Secrecy and cover-up

The Justice Department’s Office of Professional Responsibility can’t investigate possible misconduct by DoJ personnel in approving the NSA warrantless-wiretapping program, because the NSA has refused the necessary security clearances.

If you doubt that secrecy rules are being used as a means of covering up criminal wrongdoing, consider the latest:

The Office of Professional Responsibility at the Justice Department &#8212 the outfit that investigates when accusations of misconduct are made against DoJ lawyers &#8212 has been denied the security clearances necessary to look into the process by which the NSA wiretapping program was approved. Consequently, OPR has shut down its planned investigation.

There are two criteria for granting someone clearance for access to any particular body of classified material: suitability, and need to know. Suitability has to do with the potential recipient’s reliability in terms of keeping secrets secret. Need to know has to do with the purpose for which the information is sought. If someone has been issued a clearance showing his suitability at a given level (Confidential, Secret, or Top Secret) then the remaining question is merely whether he has sufficient need to know the information to justify the risk of sharing it with him.

Of course OPM investigators have all been through rigorous background checks. Suitability shouldn’t have been an issue. Even if further investigation showed that one or more of the OPM personnel proposed for access had previously undiscovered security risks associated with them, that would justify excluding only them, not their while agency.

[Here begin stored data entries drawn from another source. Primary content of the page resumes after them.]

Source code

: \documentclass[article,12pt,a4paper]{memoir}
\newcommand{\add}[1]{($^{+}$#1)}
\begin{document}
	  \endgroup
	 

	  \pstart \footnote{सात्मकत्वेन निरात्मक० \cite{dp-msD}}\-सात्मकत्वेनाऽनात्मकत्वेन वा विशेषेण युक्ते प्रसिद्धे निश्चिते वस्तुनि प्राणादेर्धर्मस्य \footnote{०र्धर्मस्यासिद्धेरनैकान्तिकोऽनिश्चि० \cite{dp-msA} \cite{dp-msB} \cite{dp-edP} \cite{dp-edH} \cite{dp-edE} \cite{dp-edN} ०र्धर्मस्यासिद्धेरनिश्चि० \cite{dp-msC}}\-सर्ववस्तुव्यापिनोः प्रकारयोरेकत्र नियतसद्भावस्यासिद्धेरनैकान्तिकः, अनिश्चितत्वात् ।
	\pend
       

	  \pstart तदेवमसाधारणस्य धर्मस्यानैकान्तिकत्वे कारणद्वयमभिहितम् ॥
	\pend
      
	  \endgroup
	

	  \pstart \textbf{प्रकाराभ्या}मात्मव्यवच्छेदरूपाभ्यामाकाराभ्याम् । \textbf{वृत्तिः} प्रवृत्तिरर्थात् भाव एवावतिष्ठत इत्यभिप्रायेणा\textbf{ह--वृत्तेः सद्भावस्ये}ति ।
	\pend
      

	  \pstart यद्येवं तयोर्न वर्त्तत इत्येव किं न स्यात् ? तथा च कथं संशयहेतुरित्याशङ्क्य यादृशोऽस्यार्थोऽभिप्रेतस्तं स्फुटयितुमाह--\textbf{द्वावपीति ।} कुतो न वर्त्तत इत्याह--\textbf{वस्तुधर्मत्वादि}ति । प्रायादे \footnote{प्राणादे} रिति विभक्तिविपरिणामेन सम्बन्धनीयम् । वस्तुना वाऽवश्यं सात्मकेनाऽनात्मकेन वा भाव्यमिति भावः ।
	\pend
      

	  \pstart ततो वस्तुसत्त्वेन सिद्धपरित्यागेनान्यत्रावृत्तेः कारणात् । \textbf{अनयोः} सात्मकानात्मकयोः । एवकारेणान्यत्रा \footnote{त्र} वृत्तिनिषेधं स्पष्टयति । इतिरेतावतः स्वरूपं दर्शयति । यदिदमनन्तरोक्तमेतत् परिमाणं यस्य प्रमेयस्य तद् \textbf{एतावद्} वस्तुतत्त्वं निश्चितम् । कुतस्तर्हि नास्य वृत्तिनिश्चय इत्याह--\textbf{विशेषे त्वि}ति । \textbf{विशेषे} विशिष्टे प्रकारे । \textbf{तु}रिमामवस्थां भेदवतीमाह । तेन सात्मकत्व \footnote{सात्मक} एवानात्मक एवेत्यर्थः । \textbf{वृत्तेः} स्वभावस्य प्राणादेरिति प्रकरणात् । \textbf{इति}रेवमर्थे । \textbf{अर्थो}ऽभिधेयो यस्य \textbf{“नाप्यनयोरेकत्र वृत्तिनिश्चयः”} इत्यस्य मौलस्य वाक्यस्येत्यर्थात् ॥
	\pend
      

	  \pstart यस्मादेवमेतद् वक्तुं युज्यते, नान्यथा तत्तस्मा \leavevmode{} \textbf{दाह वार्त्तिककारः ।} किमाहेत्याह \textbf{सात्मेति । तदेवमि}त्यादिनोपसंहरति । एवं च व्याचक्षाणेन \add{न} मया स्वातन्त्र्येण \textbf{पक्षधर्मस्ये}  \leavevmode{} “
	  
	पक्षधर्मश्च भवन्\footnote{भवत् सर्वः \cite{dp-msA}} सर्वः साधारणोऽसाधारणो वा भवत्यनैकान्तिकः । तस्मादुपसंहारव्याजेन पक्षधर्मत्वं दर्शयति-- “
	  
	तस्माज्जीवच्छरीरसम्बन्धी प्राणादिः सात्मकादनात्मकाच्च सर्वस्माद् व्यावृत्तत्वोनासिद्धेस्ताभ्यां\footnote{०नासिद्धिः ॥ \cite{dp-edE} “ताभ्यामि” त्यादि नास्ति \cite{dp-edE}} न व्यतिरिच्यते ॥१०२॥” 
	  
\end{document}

So this decision could only have been made on the basis of “need to know.” Since the program in question was an NSA program, presumably the decision on access would have been made within the NSA. So in effect the NSA has decided that the public interest would not be served by having the means by which its program was approved reviewed by an independent set of investigators.

Now couple that with Bobby Ray Inman’s flat declaration that the warrantless-wiretapping program “was not authorized” by law, and what you have isn’t a security decision: it’s a coverup.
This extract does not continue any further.